Misunderstanding #5: Forgiveness is supposed to be immediate
Truth: Forgiveness can take time
Some children are able to forgive readily. Others take longer to overcome their wounds. Kids in this second group may feel uncomfortably hypocritical if we expect them, "on the spot," to offer a forgiveness that they don’t yet feel.
If it’s appropriate for your family, you may want to teach your kids, Forgiveness may take time – and it's okay to ask for it. In practice, you might coach a hurting child to say something like, You are important to me, and I choose to forgive you. But I need some time alone so my feelings can catch up with my choice.
This option, however, should come with a couple of conditions attached. The child should also commit to:
- pray that the Holy Spirit will provide those feelings of forgiveness in their heart
- provide clear closure within a reasonable time frame, decisively letting the other person know that "everything is okay between us." (As the parent, you should check to make sure both conditions are met.)
Misunderstanding #6: Forgiveness means saying "I’m sorry"

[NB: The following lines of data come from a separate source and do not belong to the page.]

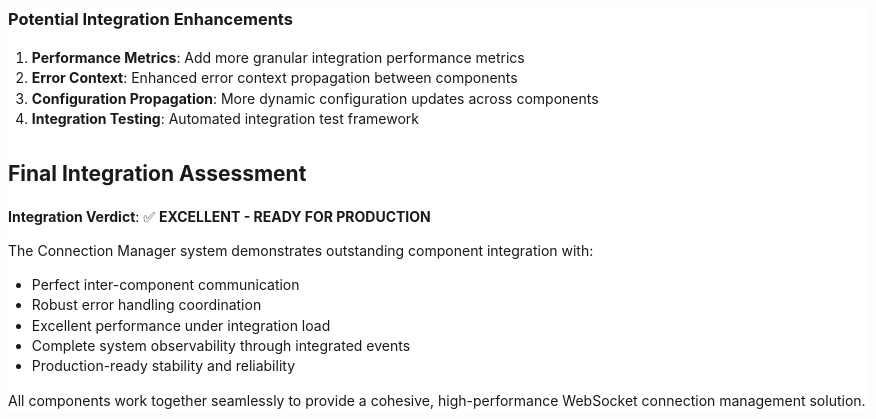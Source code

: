 ### Potential Integration Enhancements
1. **Performance Metrics**: Add more granular integration performance metrics
2. **Error Context**: Enhanced error context propagation between components
3. **Configuration Propagation**: More dynamic configuration updates across components
4. **Integration Testing**: Automated integration test framework

## Final Integration Assessment

**Integration Verdict**: ✅ **EXCELLENT - READY FOR PRODUCTION**

The Connection Manager system demonstrates outstanding component integration with:
- Perfect inter-component communication
- Robust error handling coordination
- Excellent performance under integration load
- Complete system observability through integrated events
- Production-ready stability and reliability

All components work together seamlessly to provide a cohesive, high-performance WebSocket connection management solution.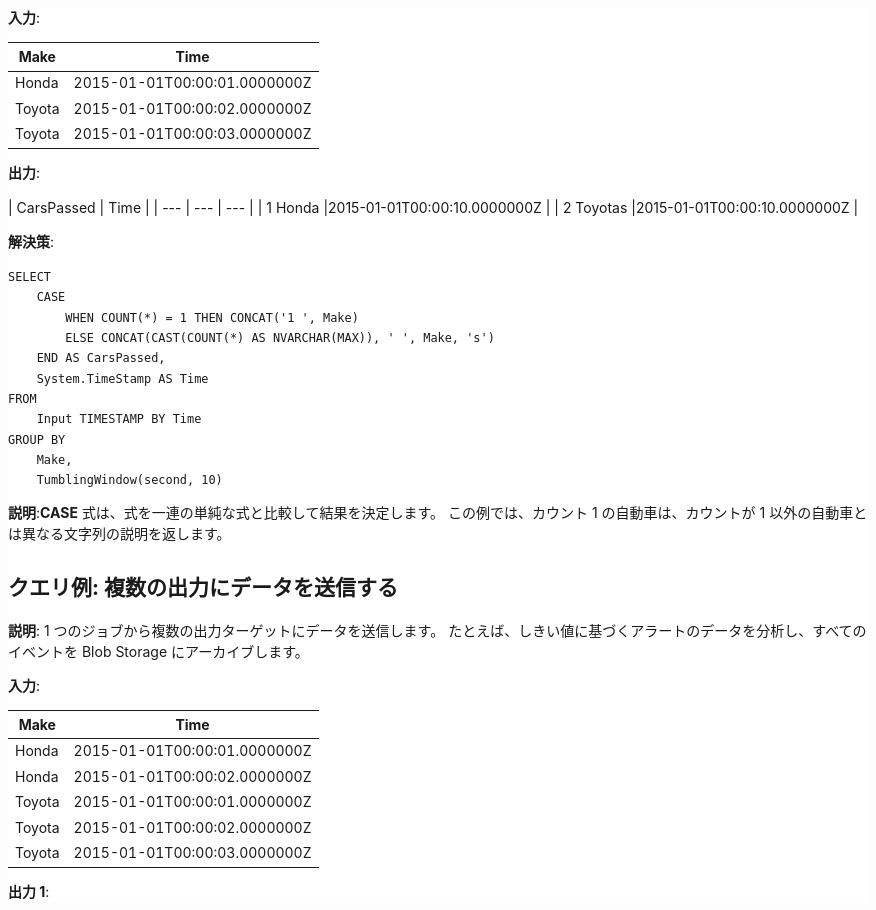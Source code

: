 **入力**:

| Make | Time |
| --- | --- |
| Honda |2015-01-01T00:00:01.0000000Z |
| Toyota |2015-01-01T00:00:02.0000000Z |
| Toyota |2015-01-01T00:00:03.0000000Z |

**出力**:

| CarsPassed | Time |
| --- | --- | --- |
| 1 Honda |2015-01-01T00:00:10.0000000Z |
| 2 Toyotas |2015-01-01T00:00:10.0000000Z |

**解決策**:

    SELECT
        CASE
            WHEN COUNT(*) = 1 THEN CONCAT('1 ', Make)
            ELSE CONCAT(CAST(COUNT(*) AS NVARCHAR(MAX)), ' ', Make, 's')
        END AS CarsPassed,
        System.TimeStamp AS Time
    FROM
        Input TIMESTAMP BY Time
    GROUP BY
        Make,
        TumblingWindow(second, 10)

**説明**:**CASE** 式は、式を一連の単純な式と比較して結果を決定します。 この例では、カウント 1 の自動車は、カウントが 1 以外の自動車とは異なる文字列の説明を返します。 

## <a name="query-example-send-data-to-multiple-outputs"></a>クエリ例: 複数の出力にデータを送信する
**説明**: 1 つのジョブから複数の出力ターゲットにデータを送信します。
たとえば、しきい値に基づくアラートのデータを分析し、すべてのイベントを Blob Storage にアーカイブします。

**入力**:

| Make | Time |
| --- | --- |
| Honda |2015-01-01T00:00:01.0000000Z |
| Honda |2015-01-01T00:00:02.0000000Z |
| Toyota |2015-01-01T00:00:01.0000000Z |
| Toyota |2015-01-01T00:00:02.0000000Z |
| Toyota |2015-01-01T00:00:03.0000000Z |

**出力 1**:

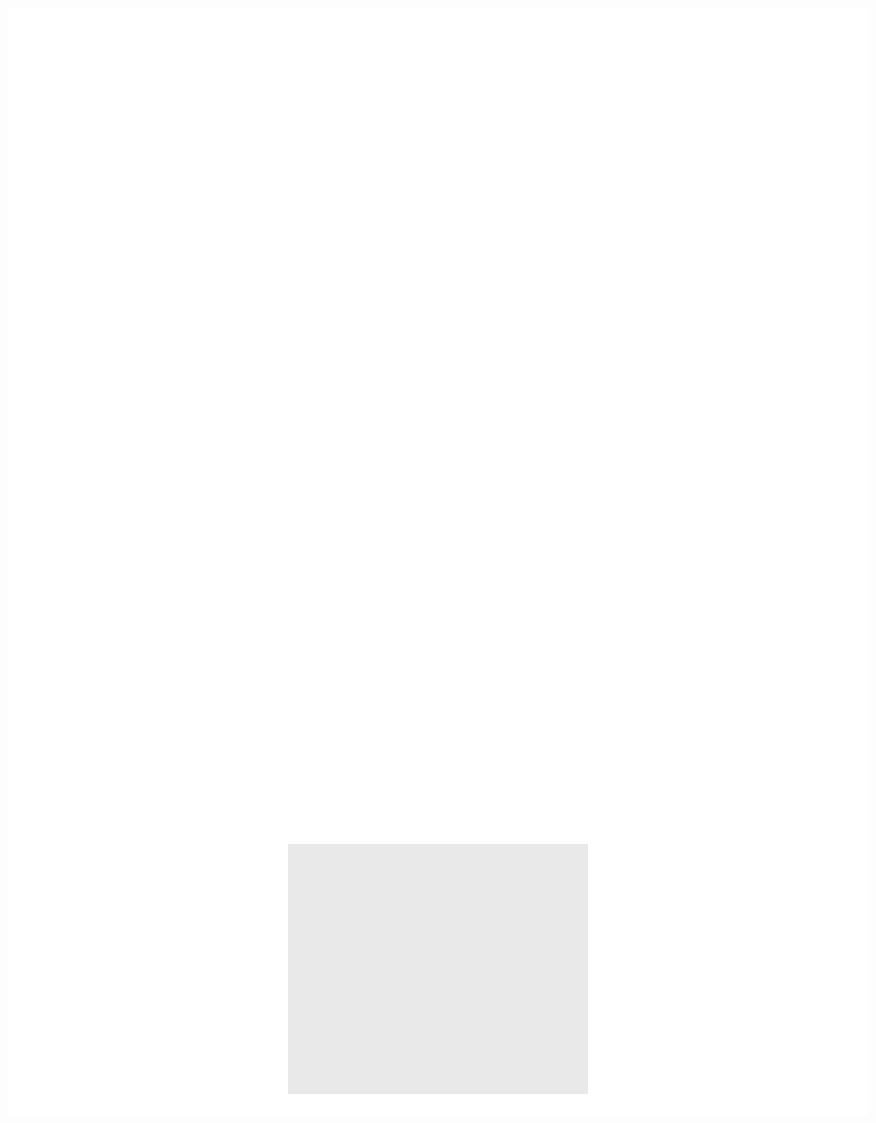 <div class="RightSidebar__Container-pajcl2-0 ifhLXc" style="box-sizing: border-box; margin: 0px; padding: 0px 0.75rem 0px 0px; border: 0px; grid-column: auto / grid-end; justify-self: right; color: rgb(0, 0, 0); font-family: Programme, Arial, sans-serif; font-size: 20.25px; font-style: normal; font-variant-ligatures: normal; font-variant-caps: normal; font-weight: 100; letter-spacing: normal; orphans: 2; text-align: start; text-indent: 0px; text-transform: none; white-space: normal; widows: 2; word-spacing: 0px; -webkit-text-stroke-width: 0px; background-color: rgb(255, 255, 255); text-decoration-thickness: initial; text-decoration-style: initial; text-decoration-color: initial;">
    <div class="SidebarAd__Container-sc-1cw85h6-0 hCaxOO" style="box-sizing: border-box; margin: 0.75rem 0px; padding: 0px; border: 0px; height: 804px; transition: opacity 100ms ease 0s; opacity: 1; pointer-events: all; display: flex; -webkit-box-align: center; align-items: center;">
        <div class="SidebarAd__Ad-sc-1cw85h6-1 jSDNnr" style="box-sizing: border-box; margin: 0px; padding: 0px; border: 0px;">
            <div class="DfpAd__Container-sc-1tnbv7f-0 iBmnfZ" style="box-sizing: border-box; margin: 0px; padding: 0px; border: 0px; position: relative; display: flex; -webkit-box-pack: center; justify-content: center; width: 0px; line-height: 0;">
                <div class="DfpAd__Placeholder-sc-1tnbv7f-1 ilfajN" style="box-sizing: border-box; margin: 0px; padding: 0px; border: 0px; position: absolute; left: 0px; transform: translateX(-50%); background: rgb(233, 233, 233);"><br></div>
            </div>
        </div>
    </div>
</div>
<div class="InreadAddesktop__Container-j86wd6-0 cTKMKO" style="box-sizing: border-box; margin: 0px; padding: 1.5rem 0px; border: 0px; display: flex; -webkit-box-pack: center; justify-content: center; grid-column: lyric-start / lyric-end; color: rgb(0, 0, 0); font-family: Programme, Arial, sans-serif; font-size: 20.25px; font-style: normal; font-variant-ligatures: normal; font-variant-caps: normal; font-weight: 100; letter-spacing: normal; orphans: 2; text-align: start; text-indent: 0px; text-transform: none; white-space: normal; widows: 2; word-spacing: 0px; -webkit-text-stroke-width: 0px; background-color: rgb(255, 255, 255); text-decoration-thickness: initial; text-decoration-style: initial; text-decoration-color: initial;">
    <div class="DfpAd__Container-sc-1tnbv7f-0 ldMplA" style="box-sizing: border-box; margin: 0px; padding: 0px; border: 0px; position: relative; display: flex; -webkit-box-pack: center; justify-content: center; width: 607.5px; height: 250px; line-height: 0;">
        <div class="DfpAd__Placeholder-sc-1tnbv7f-1 hoVEOg" style="box-sizing: border-box; margin: 0px; padding: 0px; border: 0px; position: absolute; left: 303.75px; transform: translateX(-50%); width: 300px; height: 250px; background: rgb(233, 233, 233);"><br></div>
    </div>
</div>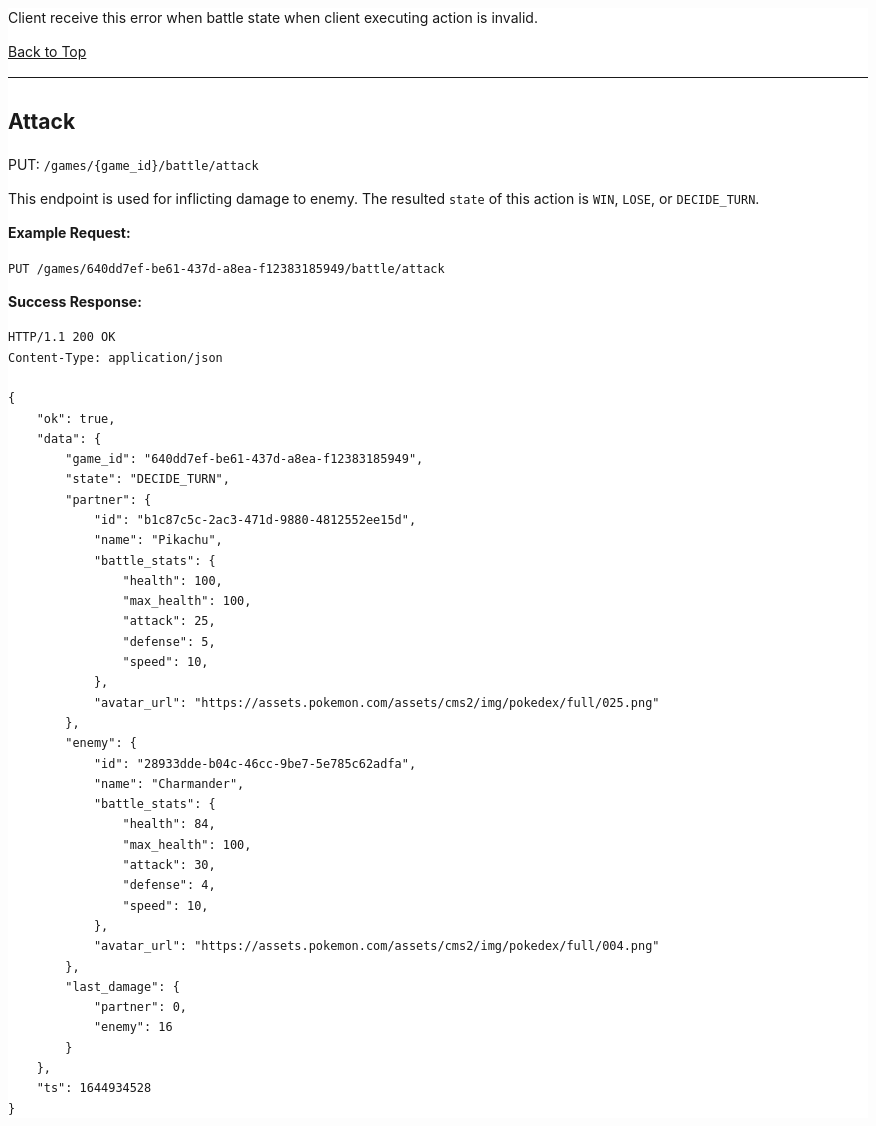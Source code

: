   Client receive this error when battle state when client executing action is invalid.

[Back to Top](#http-api)

---

## Attack

PUT: `/games/{game_id}/battle/attack`

This endpoint is used for inflicting damage to enemy. The resulted `state` of this action is `WIN`, `LOSE`, or `DECIDE_TURN`.

**Example Request:**

```http
PUT /games/640dd7ef-be61-437d-a8ea-f12383185949/battle/attack
```

**Success Response:**

```http
HTTP/1.1 200 OK
Content-Type: application/json

{
    "ok": true,
    "data": {
        "game_id": "640dd7ef-be61-437d-a8ea-f12383185949",
        "state": "DECIDE_TURN",
        "partner": {
            "id": "b1c87c5c-2ac3-471d-9880-4812552ee15d",
            "name": "Pikachu",
            "battle_stats": {
                "health": 100,
                "max_health": 100,
                "attack": 25,
                "defense": 5,
                "speed": 10,
            },
            "avatar_url": "https://assets.pokemon.com/assets/cms2/img/pokedex/full/025.png"
        },
        "enemy": {
            "id": "28933dde-b04c-46cc-9be7-5e785c62adfa",
            "name": "Charmander",
            "battle_stats": {
                "health": 84,
                "max_health": 100,
                "attack": 30,
                "defense": 4,
                "speed": 10,
            },
            "avatar_url": "https://assets.pokemon.com/assets/cms2/img/pokedex/full/004.png"
        },
        "last_damage": {
            "partner": 0,
            "enemy": 16
        }
    },
    "ts": 1644934528
}
```
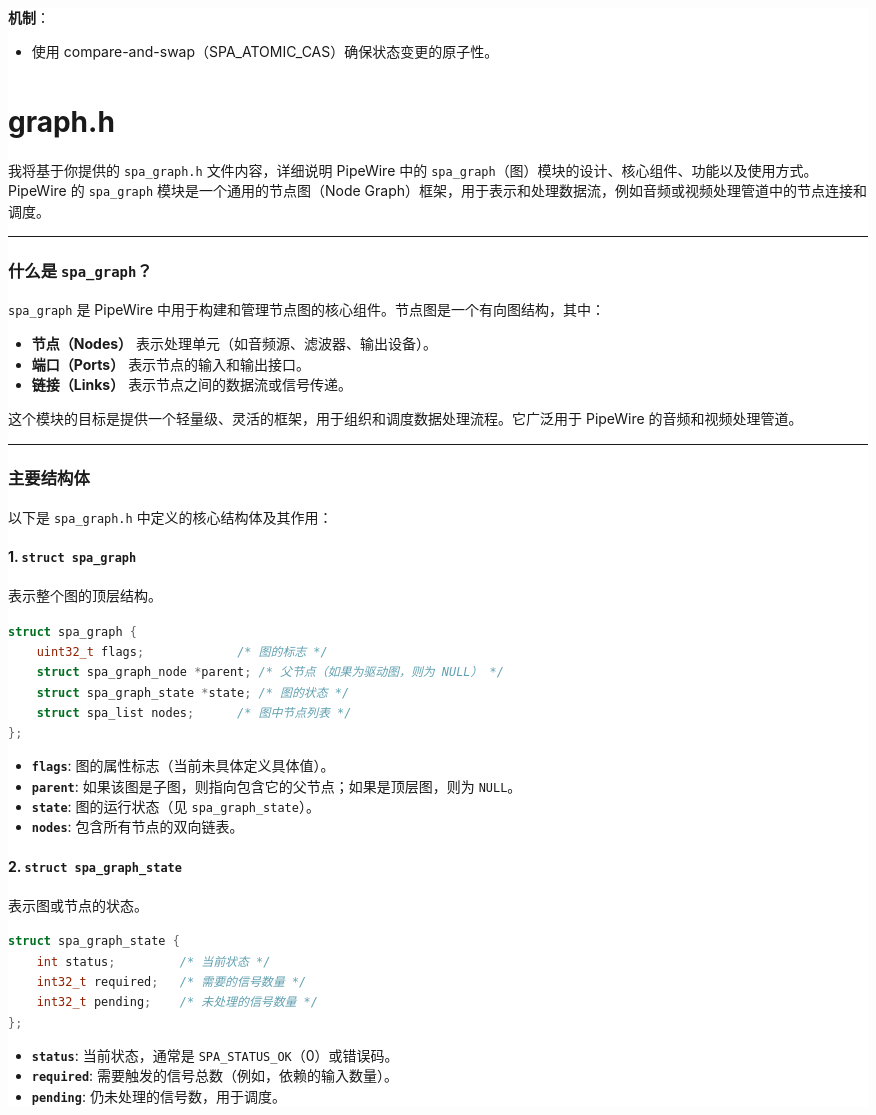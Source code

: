 **机制**：

- 使用 compare-and-swap（SPA_ATOMIC_CAS）确保状态变更的原子性。



# graph.h

我将基于你提供的 `spa_graph.h` 文件内容，详细说明 PipeWire 中的 `spa_graph`（图）模块的设计、核心组件、功能以及使用方式。PipeWire 的 `spa_graph` 模块是一个通用的节点图（Node Graph）框架，用于表示和处理数据流，例如音频或视频处理管道中的节点连接和调度。

---

### 什么是 `spa_graph`？
`spa_graph` 是 PipeWire 中用于构建和管理节点图的核心组件。节点图是一个有向图结构，其中：
- **节点（Nodes）** 表示处理单元（如音频源、滤波器、输出设备）。
- **端口（Ports）** 表示节点的输入和输出接口。
- **链接（Links）** 表示节点之间的数据流或信号传递。

这个模块的目标是提供一个轻量级、灵活的框架，用于组织和调度数据处理流程。它广泛用于 PipeWire 的音频和视频处理管道。

---

### 主要结构体
以下是 `spa_graph.h` 中定义的核心结构体及其作用：

#### 1. `struct spa_graph`
表示整个图的顶层结构。
```c
struct spa_graph {
    uint32_t flags;             /* 图的标志 */
    struct spa_graph_node *parent; /* 父节点（如果为驱动图，则为 NULL） */
    struct spa_graph_state *state; /* 图的状态 */
    struct spa_list nodes;      /* 图中节点列表 */
};
```
- **`flags`**: 图的属性标志（当前未具体定义具体值）。
- **`parent`**: 如果该图是子图，则指向包含它的父节点；如果是顶层图，则为 `NULL`。
- **`state`**: 图的运行状态（见 `spa_graph_state`）。
- **`nodes`**: 包含所有节点的双向链表。

#### 2. `struct spa_graph_state`
表示图或节点的状态。
```c
struct spa_graph_state {
    int status;         /* 当前状态 */
    int32_t required;   /* 需要的信号数量 */
    int32_t pending;    /* 未处理的信号数量 */
};
```
- **`status`**: 当前状态，通常是 `SPA_STATUS_OK`（0）或错误码。
- **`required`**: 需要触发的信号总数（例如，依赖的输入数量）。
- **`pending`**: 仍未处理的信号数，用于调度。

Truth: A proper apology is a little more complicated – and a lot more effective
It’s important for kids to realize that someone hurt by their actions needs to hear much more than just "I’m sorry." Among other things, they need to "show that they know" how deeply the other person was hurt. In their book, The Five Languages of Apology, Gary Chapman and Jennifer Thomas describe five elements of a good apology. Here’s a very brief description of those elements. (Young children might do best to start with just parts 1, 3 and 5):
- Expressing regret
– "I'm sorry for . . ." (Be specific about what you alone did and acknowledge the hurt you caused.)
- Accepting responsibility – "I was wrong."
- Making restitution – "What can I do to make it right?"
- Genuinely repenting – "I'll try not to do that again."
- Requesting forgiveness – "Will you please forgive me?"
And when kids have been apologized to and have promised their forgiveness, what are their obligations? Ken Sande (author of Peacemaking for Families) and his wife, Corlette, have some very practical pointers called The Four Promises of Forgiveness that are well worth reviewing.
Catherine Wilson is an associate editor at Focus on the Family Canada.